EXERCISE INPUTS >>
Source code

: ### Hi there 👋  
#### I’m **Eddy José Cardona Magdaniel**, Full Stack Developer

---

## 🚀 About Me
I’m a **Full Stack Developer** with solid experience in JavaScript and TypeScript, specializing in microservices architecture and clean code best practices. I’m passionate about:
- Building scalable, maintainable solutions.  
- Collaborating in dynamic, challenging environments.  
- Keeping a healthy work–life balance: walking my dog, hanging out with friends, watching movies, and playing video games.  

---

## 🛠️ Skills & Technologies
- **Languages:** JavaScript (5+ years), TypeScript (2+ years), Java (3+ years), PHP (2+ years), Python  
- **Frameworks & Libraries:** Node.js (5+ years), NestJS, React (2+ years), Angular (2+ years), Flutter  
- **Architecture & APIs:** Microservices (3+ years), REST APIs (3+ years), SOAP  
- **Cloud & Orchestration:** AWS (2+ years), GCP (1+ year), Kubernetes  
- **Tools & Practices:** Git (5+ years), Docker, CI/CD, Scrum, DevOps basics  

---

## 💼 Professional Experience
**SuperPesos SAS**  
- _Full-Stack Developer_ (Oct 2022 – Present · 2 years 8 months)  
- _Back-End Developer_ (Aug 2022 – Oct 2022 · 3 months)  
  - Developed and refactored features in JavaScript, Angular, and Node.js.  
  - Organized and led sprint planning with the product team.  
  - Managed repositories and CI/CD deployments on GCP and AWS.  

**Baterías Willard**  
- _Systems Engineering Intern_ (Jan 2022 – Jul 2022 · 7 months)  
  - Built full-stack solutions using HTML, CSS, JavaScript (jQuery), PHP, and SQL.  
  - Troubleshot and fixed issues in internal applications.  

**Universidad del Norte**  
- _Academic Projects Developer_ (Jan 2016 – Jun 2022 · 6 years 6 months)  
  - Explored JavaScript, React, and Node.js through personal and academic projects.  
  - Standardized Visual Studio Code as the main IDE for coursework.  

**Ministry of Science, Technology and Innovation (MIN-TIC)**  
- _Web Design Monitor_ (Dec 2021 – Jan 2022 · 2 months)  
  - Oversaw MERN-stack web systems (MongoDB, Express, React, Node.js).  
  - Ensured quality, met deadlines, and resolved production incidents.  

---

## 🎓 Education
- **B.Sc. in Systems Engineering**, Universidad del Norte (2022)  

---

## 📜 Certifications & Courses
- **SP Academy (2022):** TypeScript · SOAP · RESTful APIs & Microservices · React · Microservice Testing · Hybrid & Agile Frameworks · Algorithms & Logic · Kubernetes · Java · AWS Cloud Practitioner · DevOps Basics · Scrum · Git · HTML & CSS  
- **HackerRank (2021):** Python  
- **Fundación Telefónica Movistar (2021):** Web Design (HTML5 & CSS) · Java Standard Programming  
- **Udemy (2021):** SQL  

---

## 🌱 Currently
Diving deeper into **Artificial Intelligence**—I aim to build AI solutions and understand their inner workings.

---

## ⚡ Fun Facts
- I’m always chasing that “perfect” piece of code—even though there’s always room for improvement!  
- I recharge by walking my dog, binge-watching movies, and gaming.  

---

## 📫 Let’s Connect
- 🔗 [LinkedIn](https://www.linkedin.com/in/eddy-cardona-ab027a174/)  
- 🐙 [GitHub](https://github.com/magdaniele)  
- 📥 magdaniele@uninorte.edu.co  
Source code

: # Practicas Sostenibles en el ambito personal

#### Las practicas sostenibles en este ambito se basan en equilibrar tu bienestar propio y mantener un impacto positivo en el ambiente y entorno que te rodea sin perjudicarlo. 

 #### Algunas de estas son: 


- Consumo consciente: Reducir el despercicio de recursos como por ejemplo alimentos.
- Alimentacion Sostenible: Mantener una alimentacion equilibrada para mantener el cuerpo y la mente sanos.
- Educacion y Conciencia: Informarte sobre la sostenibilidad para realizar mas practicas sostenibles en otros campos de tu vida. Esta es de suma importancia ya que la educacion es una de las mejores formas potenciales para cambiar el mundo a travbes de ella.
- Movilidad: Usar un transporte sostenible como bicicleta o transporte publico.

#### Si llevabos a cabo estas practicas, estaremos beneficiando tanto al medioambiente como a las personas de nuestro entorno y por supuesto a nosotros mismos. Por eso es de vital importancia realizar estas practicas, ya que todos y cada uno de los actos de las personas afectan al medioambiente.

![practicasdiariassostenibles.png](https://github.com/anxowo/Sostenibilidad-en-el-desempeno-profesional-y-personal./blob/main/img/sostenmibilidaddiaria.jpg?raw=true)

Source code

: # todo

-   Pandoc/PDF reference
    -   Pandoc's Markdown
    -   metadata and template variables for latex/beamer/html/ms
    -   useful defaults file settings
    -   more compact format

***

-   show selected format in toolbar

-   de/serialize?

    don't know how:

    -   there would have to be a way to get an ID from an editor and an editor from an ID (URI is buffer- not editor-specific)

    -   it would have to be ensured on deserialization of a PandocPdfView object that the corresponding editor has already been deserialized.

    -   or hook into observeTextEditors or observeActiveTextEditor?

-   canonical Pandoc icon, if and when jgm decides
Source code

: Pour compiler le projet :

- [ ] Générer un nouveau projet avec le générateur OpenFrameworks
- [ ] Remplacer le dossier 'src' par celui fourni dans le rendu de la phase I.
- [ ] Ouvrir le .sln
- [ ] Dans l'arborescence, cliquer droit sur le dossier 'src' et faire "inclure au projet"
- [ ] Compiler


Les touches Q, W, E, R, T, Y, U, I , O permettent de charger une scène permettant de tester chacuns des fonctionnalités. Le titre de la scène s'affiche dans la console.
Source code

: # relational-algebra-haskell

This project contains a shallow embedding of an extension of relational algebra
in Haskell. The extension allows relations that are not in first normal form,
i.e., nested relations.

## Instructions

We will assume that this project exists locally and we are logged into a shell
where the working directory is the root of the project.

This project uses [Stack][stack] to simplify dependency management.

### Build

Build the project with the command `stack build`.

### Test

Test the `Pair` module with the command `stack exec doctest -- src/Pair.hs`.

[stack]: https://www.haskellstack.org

WHAT TO PRODUCE >> All of the data above needs to be given again exactly.

SOLUTION FOR THIS TASK >>
Source code

: ### Hi there 👋  
#### I’m **Eddy José Cardona Magdaniel**, Full Stack Developer

---

## 🚀 About Me
I’m a **Full Stack Developer** with solid experience in JavaScript and TypeScript, specializing in microservices architecture and clean code best practices. I’m passionate about:
- Building scalable, maintainable solutions.  
- Collaborating in dynamic, challenging environments.  
- Keeping a healthy work–life balance: walking my dog, hanging out with friends, watching movies, and playing video games.  

---

## 🛠️ Skills & Technologies
- **Languages:** JavaScript (5+ years), TypeScript (2+ years), Java (3+ years), PHP (2+ years), Python  
- **Frameworks & Libraries:** Node.js (5+ years), NestJS, React (2+ years), Angular (2+ years), Flutter  
- **Architecture & APIs:** Microservices (3+ years), REST APIs (3+ years), SOAP  
- **Cloud & Orchestration:** AWS (2+ years), GCP (1+ year), Kubernetes  
- **Tools & Practices:** Git (5+ years), Docker, CI/CD, Scrum, DevOps basics  

---

## 💼 Professional Experience
**SuperPesos SAS**  
- _Full-Stack Developer_ (Oct 2022 – Present · 2 years 8 months)  
- _Back-End Developer_ (Aug 2022 – Oct 2022 · 3 months)  
  - Developed and refactored features in JavaScript, Angular, and Node.js.  
  - Organized and led sprint planning with the product team.  
  - Managed repositories and CI/CD deployments on GCP and AWS.  

**Baterías Willard**  
- _Systems Engineering Intern_ (Jan 2022 – Jul 2022 · 7 months)  
  - Built full-stack solutions using HTML, CSS, JavaScript (jQuery), PHP, and SQL.  
  - Troubleshot and fixed issues in internal applications.  

**Universidad del Norte**  
- _Academic Projects Developer_ (Jan 2016 – Jun 2022 · 6 years 6 months)  
  - Explored JavaScript, React, and Node.js through personal and academic projects.  
  - Standardized Visual Studio Code as the main IDE for coursework.  

**Ministry of Science, Technology and Innovation (MIN-TIC)**  
- _Web Design Monitor_ (Dec 2021 – Jan 2022 · 2 months)  
  - Oversaw MERN-stack web systems (MongoDB, Express, React, Node.js).  
  - Ensured quality, met deadlines, and resolved production incidents.  

---

## 🎓 Education
- **B.Sc. in Systems Engineering**, Universidad del Norte (2022)  

---

## 📜 Certifications & Courses
- **SP Academy (2022):** TypeScript · SOAP · RESTful APIs & Microservices · React · Microservice Testing · Hybrid & Agile Frameworks · Algorithms & Logic · Kubernetes · Java · AWS Cloud Practitioner · DevOps Basics · Scrum · Git · HTML & CSS  
- **HackerRank (2021):** Python  
- **Fundación Telefónica Movistar (2021):** Web Design (HTML5 & CSS) · Java Standard Programming  
- **Udemy (2021):** SQL  

---

## 🌱 Currently
Diving deeper into **Artificial Intelligence**—I aim to build AI solutions and understand their inner workings.

---

## ⚡ Fun Facts
- I’m always chasing that “perfect” piece of code—even though there’s always room for improvement!  
- I recharge by walking my dog, binge-watching movies, and gaming.  

---

## 📫 Let’s Connect
- 🔗 [LinkedIn](https://www.linkedin.com/in/eddy-cardona-ab027a174/)  
- 🐙 [GitHub](https://github.com/magdaniele)  
- 📥 magdaniele@uninorte.edu.co  
Source code

: # Practicas Sostenibles en el ambito personal

#### Las practicas sostenibles en este ambito se basan en equilibrar tu bienestar propio y mantener un impacto positivo en el ambiente y entorno que te rodea sin perjudicarlo. 

 #### Algunas de estas son: 


- Consumo consciente: Reducir el despercicio de recursos como por ejemplo alimentos.
- Alimentacion Sostenible: Mantener una alimentacion equilibrada para mantener el cuerpo y la mente sanos.
- Educacion y Conciencia: Informarte sobre la sostenibilidad para realizar mas practicas sostenibles en otros campos de tu vida. Esta es de suma importancia ya que la educacion es una de las mejores formas potenciales para cambiar el mundo a travbes de ella.
- Movilidad: Usar un transporte sostenible como bicicleta o transporte publico.

#### Si llevabos a cabo estas practicas, estaremos beneficiando tanto al medioambiente como a las personas de nuestro entorno y por supuesto a nosotros mismos. Por eso es de vital importancia realizar estas practicas, ya que todos y cada uno de los actos de las personas afectan al medioambiente.

![practicasdiariassostenibles.png](https://github.com/anxowo/Sostenibilidad-en-el-desempeno-profesional-y-personal./blob/main/img/sostenmibilidaddiaria.jpg?raw=true)

Source code

: # todo

-   Pandoc/PDF reference
    -   Pandoc's Markdown
    -   metadata and template variables for latex/beamer/html/ms
    -   useful defaults file settings
    -   more compact format

***

-   show selected format in toolbar

-   de/serialize?

    don't know how:

    -   there would have to be a way to get an ID from an editor and an editor from an ID (URI is buffer- not editor-specific)

    -   it would have to be ensured on deserialization of a PandocPdfView object that the corresponding editor has already been deserialized.

    -   or hook into observeTextEditors or observeActiveTextEditor?

-   canonical Pandoc icon, if and when jgm decides
Source code

: Pour compiler le projet :

- [ ] Générer un nouveau projet avec le générateur OpenFrameworks
- [ ] Remplacer le dossier 'src' par celui fourni dans le rendu de la phase I.
- [ ] Ouvrir le .sln
- [ ] Dans l'arborescence, cliquer droit sur le dossier 'src' et faire "inclure au projet"
- [ ] Compiler


Les touches Q, W, E, R, T, Y, U, I , O permettent de charger une scène permettant de tester chacuns des fonctionnalités. Le titre de la scène s'affiche dans la console.
Source code

: # relational-algebra-haskell

This project contains a shallow embedding of an extension of relational algebra
in Haskell. The extension allows relations that are not in first normal form,
i.e., nested relations.

## Instructions

We will assume that this project exists locally and we are logged into a shell
where the working directory is the root of the project.

This project uses [Stack][stack] to simplify dependency management.

### Build

Build the project with the command `stack build`.

### Test

Test the `Pair` module with the command `stack exec doctest -- src/Pair.hs`.

[stack]: https://www.haskellstack.org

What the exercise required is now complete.